Em setembro de 1942 o primeiro modelo piloto do VK.3002(MAN) foi terminado e testado nos terrenos da fábrica MAN em Nuremburg. Este foi rapidamente seguido por um seguindo modelo piloto que foi transportado para o campo de provas do Heereswaffenamt, em Kummersdorf, para testes oficiais do exército. Nesta época o tanque Tigre já tinha começado a ser produzido, mas as suas falhas - incluindo o peso excessivo, velocidade baixa e forma balística pobre - já eram reconhecidos. O novo veículo foi encomendado para produção imediata como o Pzkpfw. V Pantera, sob a designação do material bélico de Sd Kfz 171, com a priorização máxima.

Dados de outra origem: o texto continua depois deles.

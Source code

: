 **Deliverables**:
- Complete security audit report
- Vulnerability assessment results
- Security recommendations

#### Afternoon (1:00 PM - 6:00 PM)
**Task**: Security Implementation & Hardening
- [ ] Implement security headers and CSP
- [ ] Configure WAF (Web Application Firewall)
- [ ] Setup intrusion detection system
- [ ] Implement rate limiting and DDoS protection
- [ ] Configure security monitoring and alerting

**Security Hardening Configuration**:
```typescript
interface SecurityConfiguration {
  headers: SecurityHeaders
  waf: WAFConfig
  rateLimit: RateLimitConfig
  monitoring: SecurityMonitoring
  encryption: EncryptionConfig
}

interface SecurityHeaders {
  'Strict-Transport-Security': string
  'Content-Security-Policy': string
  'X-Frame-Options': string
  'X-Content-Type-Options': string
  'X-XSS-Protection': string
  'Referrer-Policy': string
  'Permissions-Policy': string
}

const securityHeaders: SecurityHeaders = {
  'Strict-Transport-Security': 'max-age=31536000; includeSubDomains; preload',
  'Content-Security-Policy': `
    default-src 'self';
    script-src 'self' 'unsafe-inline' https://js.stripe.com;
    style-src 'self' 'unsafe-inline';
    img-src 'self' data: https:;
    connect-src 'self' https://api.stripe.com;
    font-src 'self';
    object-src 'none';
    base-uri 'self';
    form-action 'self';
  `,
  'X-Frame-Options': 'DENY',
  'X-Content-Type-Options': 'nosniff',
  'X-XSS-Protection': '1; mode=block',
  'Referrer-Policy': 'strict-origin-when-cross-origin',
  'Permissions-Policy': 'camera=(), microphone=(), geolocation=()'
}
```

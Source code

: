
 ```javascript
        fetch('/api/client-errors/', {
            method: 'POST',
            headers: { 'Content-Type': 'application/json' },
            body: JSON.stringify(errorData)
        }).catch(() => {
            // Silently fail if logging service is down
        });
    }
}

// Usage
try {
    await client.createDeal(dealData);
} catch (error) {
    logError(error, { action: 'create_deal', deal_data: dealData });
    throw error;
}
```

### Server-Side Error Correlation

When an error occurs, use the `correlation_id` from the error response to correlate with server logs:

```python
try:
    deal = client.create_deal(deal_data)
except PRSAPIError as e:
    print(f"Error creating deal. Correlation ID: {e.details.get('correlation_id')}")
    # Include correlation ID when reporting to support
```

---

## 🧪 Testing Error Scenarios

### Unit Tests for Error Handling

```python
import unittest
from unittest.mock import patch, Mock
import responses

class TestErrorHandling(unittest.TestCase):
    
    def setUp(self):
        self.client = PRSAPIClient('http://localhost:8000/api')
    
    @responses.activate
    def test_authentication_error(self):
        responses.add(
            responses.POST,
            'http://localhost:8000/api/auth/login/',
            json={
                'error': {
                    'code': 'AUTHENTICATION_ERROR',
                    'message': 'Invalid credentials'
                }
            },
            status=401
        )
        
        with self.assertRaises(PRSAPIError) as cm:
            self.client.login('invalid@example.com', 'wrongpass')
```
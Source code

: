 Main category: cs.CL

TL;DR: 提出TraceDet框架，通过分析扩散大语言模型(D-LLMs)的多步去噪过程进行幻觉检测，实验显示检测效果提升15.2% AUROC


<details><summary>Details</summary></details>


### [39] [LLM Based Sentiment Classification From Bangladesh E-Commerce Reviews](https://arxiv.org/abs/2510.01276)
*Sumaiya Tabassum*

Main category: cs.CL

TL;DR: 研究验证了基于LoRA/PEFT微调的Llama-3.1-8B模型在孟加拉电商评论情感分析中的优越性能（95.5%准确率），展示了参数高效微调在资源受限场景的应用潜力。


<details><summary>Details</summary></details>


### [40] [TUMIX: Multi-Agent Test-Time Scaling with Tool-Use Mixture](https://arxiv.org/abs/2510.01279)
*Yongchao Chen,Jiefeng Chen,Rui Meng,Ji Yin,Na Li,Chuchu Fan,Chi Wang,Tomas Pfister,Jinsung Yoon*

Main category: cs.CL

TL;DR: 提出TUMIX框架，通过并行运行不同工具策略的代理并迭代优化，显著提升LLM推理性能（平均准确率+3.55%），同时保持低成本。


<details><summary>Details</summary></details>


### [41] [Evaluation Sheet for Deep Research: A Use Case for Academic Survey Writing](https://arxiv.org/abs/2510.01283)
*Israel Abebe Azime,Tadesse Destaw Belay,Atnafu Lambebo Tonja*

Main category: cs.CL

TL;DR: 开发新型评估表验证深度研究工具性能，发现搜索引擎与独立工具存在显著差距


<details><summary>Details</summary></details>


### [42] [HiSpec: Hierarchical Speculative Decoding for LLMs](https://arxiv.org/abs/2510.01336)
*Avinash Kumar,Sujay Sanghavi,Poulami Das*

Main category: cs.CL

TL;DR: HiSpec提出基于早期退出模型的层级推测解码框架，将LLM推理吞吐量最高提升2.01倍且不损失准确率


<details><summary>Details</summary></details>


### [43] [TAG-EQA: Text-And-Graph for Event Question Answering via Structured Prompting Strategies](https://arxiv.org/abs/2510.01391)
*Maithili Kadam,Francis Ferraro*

O primeiro veículo foi entregue pela MAN em novembro de 1942. Era planejado construir a uma razão de 250 veículos por mês tão logo quanto possível, mas no final de 1942 esta meta tinha sido aumentada para 600 por mês. Para atingir uma meta tão ambiciosa era necessário formar um grande grupo de produção de panteras. A Daimler-Benz foi rapidamente alternada do trabalho com o seu projeto (protótipos dos quais tinham sido quase terminados), agora descartado, e em novembro de 1942 eles também, começaram a se equipar para construir Panteras, os primeiros veículos saindo da Daimler no começo de 1943.[7]

Notas

  1. Thomas Jentz, Encyclopedia of German tanks WW2
  2. Thomas Jentz, Encyclopedia of German tanks WW2
  3. Thomas Jentz, Encyclopedia of German tanks WW2
  4. Robert Forczyk, Panther vs T-34, Osprey (2007)
  5. Robert Forczyk, Panther vs T-34, Osprey (2007)
  6. Nicholas Moran (The_Chieftain), French Panthers, em: worldoftanks.com
  7. CHAMBERLAIN, Peter & ELLIS, Chris. German Heavy Tanks (1930-1945). London, Ducimus Books, s.d.pp. 28-32.